* [RECORDS]
━━━━━━━━

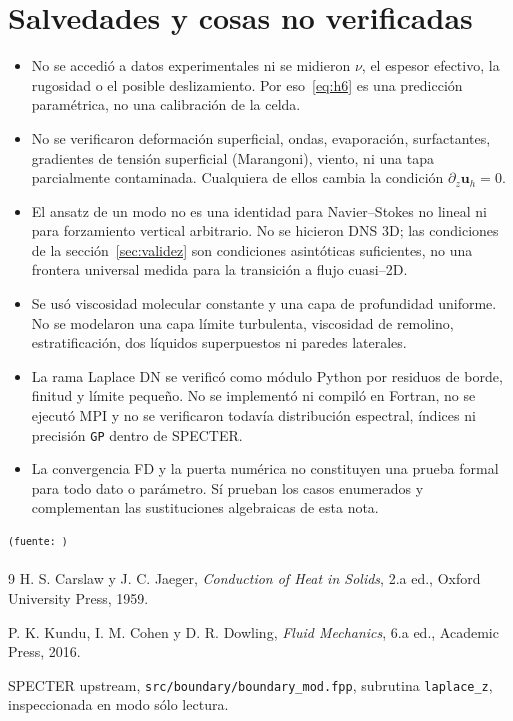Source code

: \documentclass[11pt,a4paper]{article}
\newcommand{\src}[1]{\textsuperscript{\texttt{(fuente: \detokenize{#1})}}}
\begin{document}
\section{Salvedades y cosas no verificadas}
\label{sec:salvedades}

\begin{itemize}
\item No se accedió a datos experimentales ni se midieron \(\nu\), el espesor
  efectivo, la rugosidad o el posible deslizamiento. Por eso~\eqref{eq:h6} es una
  predicción paramétrica, no una calibración de la celda.
\item No se verificaron deformación superficial, ondas, evaporación, surfactantes,
  gradientes de tensión superficial (Marangoni), viento, ni una tapa parcialmente
  contaminada. Cualquiera de ellos cambia la condición \(\partial_z\boldsymbol u_h=0\).
\item El ansatz de un modo no es una identidad para Navier--Stokes no lineal ni para
  forzamiento vertical arbitrario. No se hicieron DNS 3D; las condiciones de la
  sección~\ref{sec:validez} son condiciones asintóticas suficientes, no una frontera
  universal medida para la transición a flujo cuasi--2D.
\item Se usó viscosidad molecular constante y una capa de profundidad uniforme. No
  se modelaron una capa límite turbulenta, viscosidad de remolino, estratificación,
  dos líquidos superpuestos ni paredes laterales.
\item La rama Laplace DN se verificó como módulo Python por residuos de borde,
  finitud y límite pequeño. No se implementó ni compiló en Fortran, no se ejecutó
  MPI y no se verificaron todavía distribución espectral, índices ni precisión
  \texttt{GP} dentro de SPECTER.
\item La convergencia FD y la puerta numérica no constituyen una prueba formal para
  todo dato o parámetro. Sí prueban los casos enumerados y complementan las
  sustituciones algebraicas de esta nota.
\end{itemize}
\src{salvedades}

\begin{thebibliography}{9}
H. S. Carslaw y J. C. Jaeger,
\emph{Conduction of Heat in Solids}, 2.a ed., Oxford University Press, 1959.

P. K. Kundu, I. M. Cohen y D. R. Dowling,
\emph{Fluid Mechanics}, 6.a ed., Academic Press, 2016.

SPECTER upstream, \texttt{src/boundary/boundary\_mod.fpp}, subrutina
\texttt{laplace\_z}, inspeccionada en modo sólo lectura.
\end{thebibliography}
\end{document}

━━━━━━━━

* [THE TASK] Throughout the data above, count the lines in which the word "verificaron" occurs; supply the number alone.

* [REPLY] 2